Unlike many other objects that are subject to restitution claims, the Kogi masks were legally bought by the German ethnologist Konrad Theodor Preuss from the son of a deceased Kogi priest in 1915, more than a century after Colombia won independence from Spain.

The Colombian foreign minister, Alvaro Leyva Duran, and president, Gustavo Petro, with the German president, Frank-Walter Steinmeier
From left: the Colombian foreign minister, Álvaro Leyva Durán, and president, Gustavo Petro, with the German president, Frank-Walter Steinmeier, at the handover ceremony. Photograph: Filip Singer/EPA

Given the masks’ sacred status, however, the Prussian Cultural Heritage Foundation that oversees Berlin’s museums has concluded that the Kogi artefacts should never have been sold in the first place.

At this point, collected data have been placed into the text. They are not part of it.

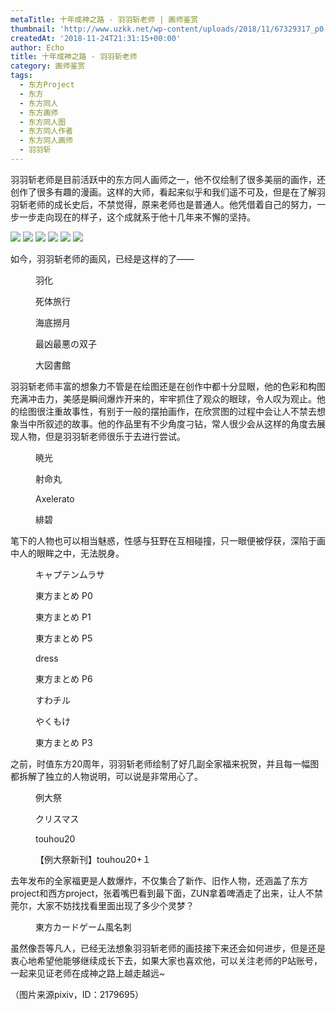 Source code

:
 ```yaml
---
metaTitle: 十年成神之路 - 羽羽斩老师 | 画师鉴赏
thumbnail: 'http://www.uzkk.net/wp-content/uploads/2018/11/67329317_p0-825x510.png'
createdAt: '2018-11-24T21:31:15+00:00'
author: Echo
title: 十年成神之路 - 羽羽斩老师
category: 画师鉴赏
tags:
  - 东方Project
  - 东方
  - 东方同人
  - 东方画师
  - 东方同人图
  - 东方同人作者
  - 东方同人画师
  - 羽羽斩
---
```


羽羽斩老师是目前活跃中的东方同人画师之一，他不仅绘制了很多美丽的画作，还创作了很多有趣的漫画。这样的大师，看起来似乎和我们遥不可及，但是在了解羽羽斩老师的成长史后，不禁觉得，原来老师也是普通人。他凭借着自己的努力，一步一步走向现在的样子，这个成就系于他十几年来不懈的坚持。

![](http://www.uzkk.net/wp-content/uploads/2018/11/1f46911c8701a18b12e3e5d8962f07082938feb4-1024x633.jpg) ![](http://www.uzkk.net/wp-content/uploads/2018/11/2daab9504fc2d562822a277aef1190ef77c66c9d-1024x633.jpg) ![](http://www.uzkk.net/wp-content/uploads/2018/11/ef592846f21fbe09ad56348363600c338644adb4-1024x633.jpg) ![](http://www.uzkk.net/wp-content/uploads/2018/11/41ab94003af33a8736a5f48dce5c10385143b5f4-1024x633.jpg) ![](http://www.uzkk.net/wp-content/uploads/2018/11/0781927eca806538e59e53849fdda144ac348240-1024x633.jpg) ![](http://www.uzkk.net/wp-content/uploads/2018/11/28a37e6034a85edf93ae09b441540923dc54759d-790x1024.jpg)

如今，羽羽斩老师的画风，已经是这样的了——

<figure>
  <img src="http://www.uzkk.net/wp-content/uploads/2018/11/67329317_p0-724x1024.png" alt=""/>
  <figcaption>羽化</figcaption>
</figure>

<figure>
  <img src="http://www.uzkk.net/wp-content/uploads/2018/11/67281051_p0-724x1024.png" alt=""/>
  <figcaption>死体旅行</figcaption>
</figure>

<figure>
  <img src="http://www.uzkk.net/wp-content/uploads/2018/11/67069522_p0-1-724x1024.png" alt=""/>
  <figcaption>海底撈月</figcaption>
</figure>

<figure>
  <img src="http://www.uzkk.net/wp-content/uploads/2018/11/66698193_p0-806x1024.png" alt=""/>
  <figcaption>最凶最悪の双子</figcaption>
</figure>

<figure>
  <img src="http://www.uzkk.net/wp-content/uploads/2018/11/67863722_p0-1-1024x724.png" alt=""/>
  <figcaption>大図書館</figcaption>
</figure>

羽羽斩老师丰富的想象力不管是在绘图还是在创作中都十分显眼，他的色彩和构图充满冲击力，美感是瞬间爆炸开来的，牢牢抓住了观众的眼球，令人叹为观止。他的绘图很注重故事性，有别于一般的摆拍画作，在欣赏图的过程中会让人不禁去想象当中所叙述的故事。他的作品里有不少角度刁钻，常人很少会从这样的角度去展现人物，但是羽羽斩老师很乐于去进行尝试。

<figure>
  <img src="http://www.uzkk.net/wp-content/uploads/2018/11/67541841_p0-724x1024.png" alt=""/>
  <figcaption>暁光</figcaption>
</figure>

<figure>
  <img src="http://www.uzkk.net/wp-content/uploads/2018/11/56644691_p0-1024x619.png" alt=""/>
  <figcaption>射命丸</figcaption>
</figure>

<figure>
  <img src="http://www.uzkk.net/wp-content/uploads/2018/11/60402239_p0-1024x512.png" alt=""/>
  <figcaption>Axelerato</figcaption>
</figure>

<figure>
  <img src="http://www.uzkk.net/wp-content/uploads/2018/11/59440662_p0-1024x718.png" alt=""/>
  <figcaption>緋碧</figcaption>
</figure>

笔下的人物也可以相当魅惑，性感与狂野在互相碰撞，只一眼便被俘获，深陷于画中人的眼眸之中，无法脱身。

<figure>
  <img src="http://www.uzkk.net/wp-content/uploads/2018/11/61331580_p0-626x1024.png" alt=""/>
  <figcaption>キャプテンムラサ</figcaption>
</figure>

<figure>
  <img src="http://www.uzkk.net/wp-content/uploads/2018/11/64654080_p0-724x1024.png" alt=""/>
  <figcaption>東方まとめ P0</figcaption>
</figure>

<figure>
  <img src="http://www.uzkk.net/wp-content/uploads/2018/11/64654080_p1-625x1024.png" alt=""/>
  <figcaption>東方まとめ P1</figcaption>
</figure>

<figure>
  <img src="http://www.uzkk.net/wp-content/uploads/2018/11/64654080_p5-1-749x1024.png" alt=""/>
  <figcaption>東方まとめ P5</figcaption>
</figure>

<figure>
  <img src="http://www.uzkk.net/wp-content/uploads/2018/11/61404389_p0-724x1024.png" alt=""/>
  <figcaption>dress</figcaption>
</figure>

<figure>
  <img src="http://www.uzkk.net/wp-content/uploads/2018/11/64654080_p6-781x1024.png" alt=""/>
  <figcaption>東方まとめ P6</figcaption>
</figure>

<figure>
  <img src="http://www.uzkk.net/wp-content/uploads/2018/11/64471747_p0-1-768x1024.png" alt=""/>
  <figcaption>すわチル</figcaption>
</figure>

<figure>
  <img src="http://www.uzkk.net/wp-content/uploads/2018/11/63322197_p0-1024x724.png" alt=""/>
  <figcaption>やくもけ</figcaption>
</figure>

<figure>
  <img src="http://www.uzkk.net/wp-content/uploads/2018/11/64654080_p3-1024x956.png" alt=""/>
  <figcaption>東方まとめ P3</figcaption>
</figure>

之前，时值东方20周年，羽羽斩老师绘制了好几副全家福来祝贺，并且每一幅图都拆解了独立的人物说明，可以说是非常用心了。

<figure>
  <img src="http://www.uzkk.net/wp-content/uploads/2018/11/56866592_p0-2-736x1024.png" alt=""/>
  <figcaption>例大祭</figcaption>
</figure>

<figure>
  <img src="http://www.uzkk.net/wp-content/uploads/2018/11/54207024_p0-1-1024x724.png" alt=""/>
  <figcaption>クリスマス</figcaption>
</figure>

<figure>
  <img src="http://www.uzkk.net/wp-content/uploads/2018/11/54285262_p0-1024x1024.jpg" alt=""/>
  <figcaption>touhou20</figcaption>
</figure>

<figure>
  <img src="http://www.uzkk.net/wp-content/uploads/2018/11/56664389_p0-1024x737.png" alt=""/>
  <figcaption>【例大祭新刊】touhou20+１</figcaption>
</figure>

去年发布的全家福更是人数爆炸，不仅集合了新作、旧作人物，还涵盖了东方project和西方project，张着嘴巴看到最下面，ZUN拿着啤酒走了出来，让人不禁莞尔，大家不妨找找看里面出现了多少个灵梦？

<figure>
  <img src="http://www.uzkk.net/wp-content/uploads/2018/11/61621517_p0-455x1024.jpg" alt=""/>
  <figcaption>東方カードゲーム風名刺</figcaption>
</figure>

虽然像吾等凡人，已经无法想象羽羽斩老师的画技接下来还会如何进步，但是还是衷心地希望他能够继续成长下去，如果大家也喜欢他，可以关注老师的P站账号，一起来见证老师在成神之路上越走越远~

（图片来源pixiv，ID：2179695）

“The Kalguakala [masks] are of total importance to us as they are sacred,” said Arregocés Conchacala Zalabata, a representative of the Kogi. “They are not a historical artefact, they are alive. With the masks we perform ceremonies to connect and work with the spirit of the sun, the waters, the mountains and the world’s many species.”

However, researchers warn that many objects in western museums should only be restituted with a serious health warning since they are contaminated with hazardous substances. In the late 19th and early 20th-century objects made of organic substances like wood or leather were habitually sprayed with pesticides to protect them against infestations from wood beetles, clothes moths or silverfish.

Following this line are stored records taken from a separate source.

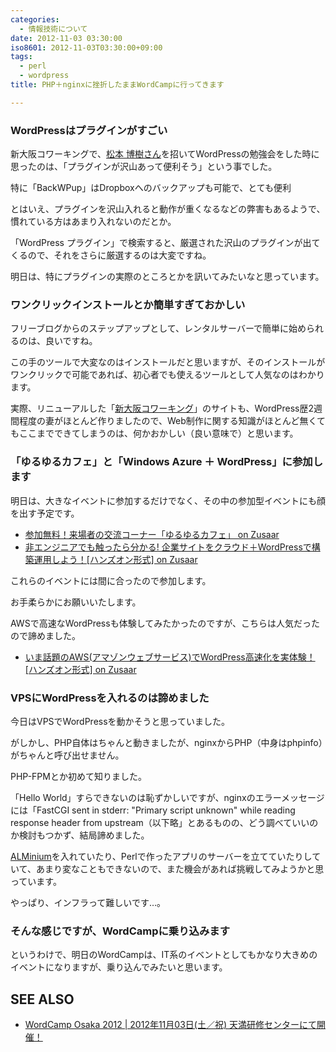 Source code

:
 ```yaml
---
categories:
  - 情報技術について
date: 2012-11-03 03:30:00
iso8601: 2012-11-03T03:30:00+09:00
tags:
  - perl
  - wordpress
title: PHP＋nginxに挫折したままWordCampに行ってきます

---
```


<h3>WordPressはプラグインがすごい</h3> <p>新大阪コワーキングで、<a href="https://www.facebook.com/inakafree">松本 博樹さん</a>を招いてWordPressの勉強会をした時に思ったのは、「プラグインが沢山あって便利そう」という事でした。</p> <p>特に「BackWPup」はDropboxへのバックアップも可能で、とても便利</p> <p>とはいえ、プラグインを沢山入れると動作が重くなるなどの弊害もあるようで、慣れている方はあまり入れないのだとか。</p> <p>「WordPress プラグイン」で検索すると、厳選された沢山のプラグインが出てくるので、それをさらに厳選するのは大変ですね。</p> <p>明日は、特にプラグインの実際のところとかを訊いてみたいなと思っています。</p> <h3>ワンクリックインストールとか簡単すぎておかしい</h3> <p>フリーブログからのステップアップとして、レンタルサーバーで簡単に始められるのは、良いですね。</p> <p>この手のツールで大変なのはインストールだと思いますが、そのインストールがワンクリックで可能であれば、初心者でも使えるツールとして人気なのはわかります。</p> <p>実際、リニューアルした「<a href="http://ww38.shin-osaka.in/">新大阪コワーキング</a>」のサイトも、WordPress歴2週間程度の妻がほとんど作りましたので、Web制作に関する知識がほとんど無くてもここまでできてしまうのは、何かおかしい（良い意味で）と思います。</p> <h3>「ゆるゆるカフェ」と「Windows Azure ＋ WordPress」に参加します</h3> <p>明日は、大きなイベントに参加するだけでなく、その中の参加型イベントにも顔を出す予定です。</p> <ul><li><a href="http://www.zusaar.com/event/427004">参加無料！来場者の交流コーナー「ゆるゆるカフェ」 on Zusaar</a></li><li><a href="http://www.zusaar.com/event/428014">非エンジニアでも触ったら分かる! 企業サイトをクラウド＋WordPressで構築運用しよう！[ハンズオン形式] on Zusaar</a></li></ul><p>これらのイベントには間に合ったので参加します。</p> <p>お手柔らかにお願いいたします。</p> <p>AWSで高速なWordPressも体験してみたかったのですが、こちらは人気だったので諦めました。</p> <ul><li><a href="http://www.zusaar.com/event/428010">いま話題のAWS(アマゾンウェブサービス)でWordPress高速化を実体験！[ハンズオン形式] on Zusaar</a></li></ul><h3>VPSにWordPressを入れるのは諦めました</h3> <p>今日はVPSでWordPressを動かそうと思っていました。</p> <p>がしかし、PHP自体はちゃんと動きましたが、nginxからPHP（中身はphpinfo）がちゃんと呼び出せません。</p> <p>PHP-FPMとか初めて知りました。</p> <p>「Hello World」すらできないのは恥ずかしいですが、nginxのエラーメッセージには「FastCGI sent in stderr: "Primary script unknown" while reading response header from upstream（以下略」とあるものの、どう調べていいのか検討もつかず、結局諦めました。</p> <p><a href="http://alminium.github.io/alminium/">ALMinium</a>を入れていたり、Perlで作ったアプリのサーバーを立てていたりしていて、あまり変なこともできないので、また機会があれば挑戦してみようかと思っています。</p> <p>やっぱり、インフラって難しいです…。</p> <h3>そんな感じですが、WordCampに乗り込みます</h3> <p>というわけで、明日のWordCampは、IT系のイベントとしてもかなり大きめのイベントになりますが、乗り込んでみたいと思います。</p> <h2>SEE ALSO</h2> <ul><li><a href="http://2012.osaka.wordcamp.org/">WordCamp Osaka 2012 | 2012年11月03日(土／祝) 天満研修センターにて開催！</a></li></ul>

Records seen by the Guardian show the container holding the two Kogi masks were in the 1940s and 50s repeatedly sprayed with 1,4-dichlorobenzene, a disinfectant whose use in mothballs has been banned across the European Union since 2008 because it can cause breathing difficulties and is suspected of causing cancer.

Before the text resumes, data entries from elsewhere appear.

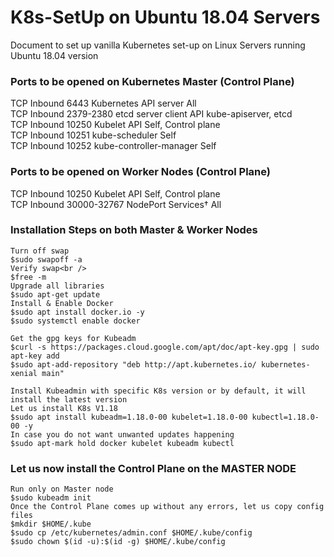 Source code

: # K8s-SetUp on Ubuntu 18.04 Servers

Document to set up vanilla Kubernetes set-up on Linux Servers running Ubuntu 18.04 version

### Ports to be opened on Kubernetes Master (Control Plane)

TCP	Inbound	6443	Kubernetes API server	All<br />
TCP	Inbound	2379-2380	etcd server client API	kube-apiserver, etcd<br />
TCP	Inbound	10250	Kubelet API	Self, Control plane<br />
TCP	Inbound	10251	kube-scheduler	Self<br />
TCP	Inbound	10252	kube-controller-manager	Self<br />

### Ports to be opened on Worker Nodes (Control Plane)

TCP	Inbound	10250	Kubelet API	Self, Control plane<br />
TCP	Inbound	30000-32767	NodePort Services†	All<br />

### Installation Steps on both Master & Worker Nodes

```
Turn off swap
$sudo swapoff -a
Verify swap<br />
$free -m
Upgrade all libraries
$sudo apt-get update 
Install & Enable Docker
$sudo apt install docker.io -y
$sudo systemctl enable docker
  
Get the gpg keys for Kubeadm
$curl -s https://packages.cloud.google.com/apt/doc/apt-key.gpg | sudo apt-key add
$sudo apt-add-repository "deb http://apt.kubernetes.io/ kubernetes-xenial main"

Install Kubeadmin with specific K8s version or by default, it will install the latest version
Let us install K8s V1.18
$sudo apt install kubeadm=1.18.0-00 kubelet=1.18.0-00 kubectl=1.18.0-00 -y
In case you do not want unwanted updates happening
$sudo apt-mark hold docker kubelet kubeadm kubectl

```
  

### Let us now install the Control Plane on the MASTER NODE

```
Run only on Master node
$sudo kubeadm init
Once the Control Plane comes up without any errors, let us copy config files
$mkdir $HOME/.kube
$sudo cp /etc/kubernetes/admin.conf $HOME/.kube/config
$sudo chown $(id -u):$(id -g) $HOME/.kube/config
  
```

The question over the masks’ toxicity was not raised during the official part of the handover event on Friday, though their historical contamination was confirmed by the president of the Prussian Cultural Heritage foundation.

“The masks were indeed contaminated with chemicals,” Rudolf Parzinger said. Because the wooden objects were cleaned and “detoxified” earlier in the year, he said, “one can handle them without PPE masks or gloves”. However, Parzinger added: “We still have some doubt over where they can be directly worn in front of the face. That remains to be seen.”

The director of the Rathgen research laboratory, an institute attached to Berlin’s state-owned museums, told the Guardian earlier this year that contaminated objects could not be fully decontaminated.

“I don’t know of a single scientific procedure that would turn a contaminated object into a harmless object,” said Stefan Simon. “There’s still a great naivety among museums and politicians about what science and technology are capable of in that respect.”

As European governments including Germany, France, Belgium and the Netherlands have in recent years taken steps to return objects that were acquired by their national museums during the colonial era, focus has increasingly shifted to the question of where they will end up after their return.

Bronze objects from the former kingdom of Benin that Germany returned to Nigeria last December have since been transferred by presidential decree to the head of the former royal family of the Benin Empire – raising concerns that they could vanish in a private collection rather than end up being put on display in a new museum for West African art that Germany is co-funding.

Speaking later on Friday, President Petro said: “We want to hold a restitution ceremony. The Kogi community will decide what will happen to the masks. I would like a museum in Santa Marta. But that’s an idea. We will have to see what ideas they propose.”

The German side were adamant that the masks would be returned to the Kogi community, who would determine their fate. “Whether they go into a museum, into a temple, or whether they are used in rituals, that is up to the Kogi,” said Parzinger.

No representatives of the Kogi were present at the ceremony in Berlin. Kogi representative Zalabata told the Guardian over the phone that his community had not been informed of an issue with contamination through pesticides, and that the plan was to re-integrate them in ritual use. “We’re going to continue using them,” he said.